About 1.9 million people gained coverage for the first time, making up just under one-third of all signups, HHS Secretary Sylvia Mathews Burwell said in a briefing.

The robust enrollment tally – which does not include California, New York and a dozen other states that run their own exchanges – puts the administration on track to outpace its goal of 9.1 million signups by February.

State marketplaces have independently reported just over 1 million sign-ups outside of the federal marketplace, and will be included in the government’s official count this month.

The newest enrollment tally offers the first glimpse of people who were automatically enrolled in plans if they chose not to return to the marketplace.

Just under two-thirds of people were auto-enrolled, said Burwell, which she added was higher than she expected because “most people just let what happens go.”

Those who opted for auto-enrollment are more likely to see rate hikes.

The federal government has warned for weeks that ObamaCare customers should log back into the marketplace during the second year of enrollment to find cheaper plans. Most customers received between three and 10 reminder letters or phone calls.  

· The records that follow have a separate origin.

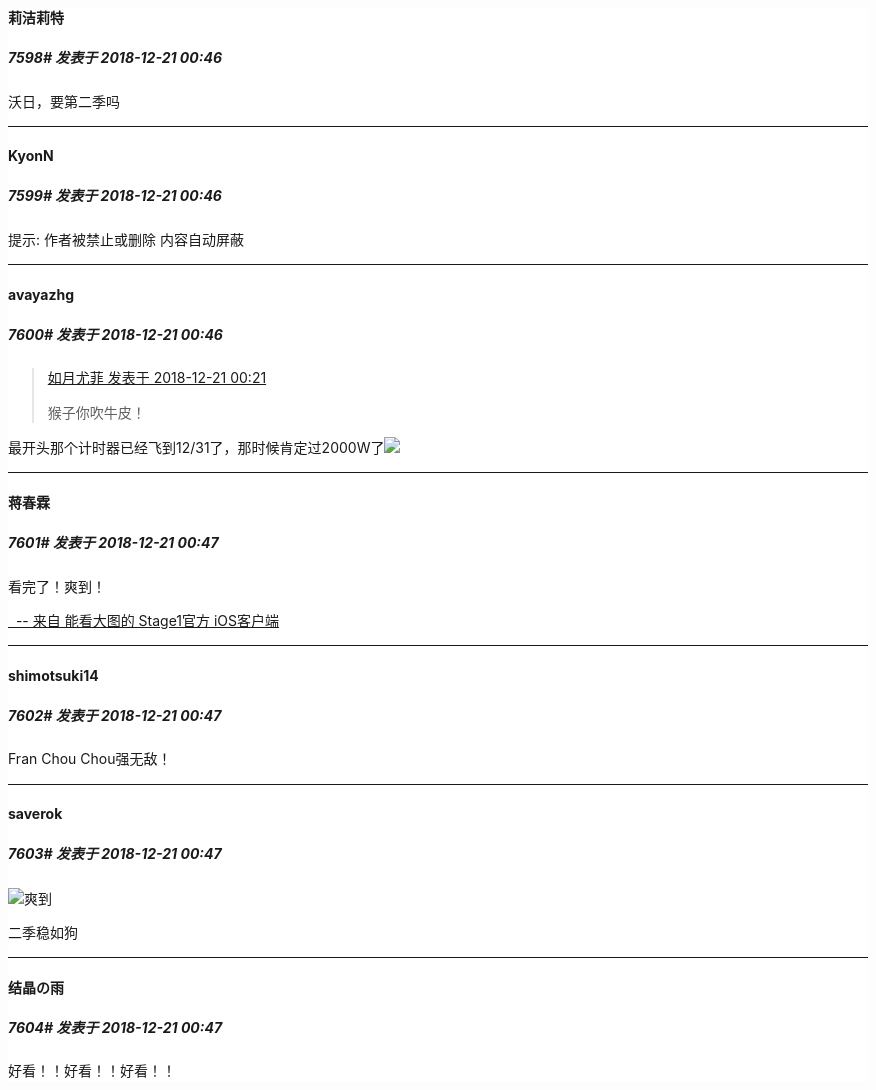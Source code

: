 ####  莉洁莉特  
##### 7598#       发表于 2018-12-21 00:46

沃日，要第二季吗

*****

####  KyonN  
##### 7599#       发表于 2018-12-21 00:46

提示: 作者被禁止或删除 内容自动屏蔽

*****

####  avayazhg  
##### 7600#       发表于 2018-12-21 00:46

<blockquote><a href="httphttps://bbs.saraba1st.com/2b/forum.php?mod=redirect&amp;goto=findpost&amp;pid=42013265&amp;ptid=1772503" target="_blank">如月尤菲 发表于 2018-12-21 00:21</a>

猴子你吹牛皮！</blockquote>
最开头那个计时器已经飞到12/31了，那时候肯定过2000W了<img src="https://static.saraba1st.com/image/smiley/face2017/044.png" referrerpolicy="no-referrer">

*****

####  蒋春霖  
##### 7601#       发表于 2018-12-21 00:47

看完了！爽到！

[  -- 来自 能看大图的 Stage1官方 iOS客户端](https://itunes.apple.com/fi/app/saraba1st/id1221237470?mt=8)

*****

####  shimotsuki14  
##### 7602#       发表于 2018-12-21 00:47

Fran Chou Chou强无敌！

*****

####  saverok  
##### 7603#       发表于 2018-12-21 00:47

<img src="https://static.saraba1st.com/image/smiley/face2017/067.png" referrerpolicy="no-referrer">爽到 

二季稳如狗

*****

####  结晶の雨  
##### 7604#       发表于 2018-12-21 00:47

好看！！好看！！好看！！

“We emphasized very strongly and tried to communicate with people about coming in,” said Burwell.

The figures also showed a massive surge in signups in the week ahead of the Dec. 12 deadline to buy coverage that will go into effect before Jan. 1.

The Obama administration had run a full-court press in the week ahead of the deadline, partnering with shopping malls on Black Friday, running promotions with 7-Eleven, and blitzing paid ads in every state on cable networks including Comedy Central and MTV.

The first month of enrollment is a stark difference from last fall, when a dysfunctional HealthCare.gov website prevented most users from logging in. This year, more than 14 million people have logged on and nearly 8 million applications have been submitted.

The Obama administration now has about two months left to boost sign-ups by about 2 million users – a goal that health care consultants expect the government to easily meet.

“Something very unexpected would have to happen to not meet the 9.1 million target,” Larry Levitt, senior vice president of the nonprofit Kaiser Family Foundation, said in an interview earlier this month.

Officials had previously dialed back their expectations from 13 million sign-ups to 9.1 million, raising questions among healthcare policy experts who believed the bar was intentionally lowered. One independent analysis predicted about 10.5 million signups this year.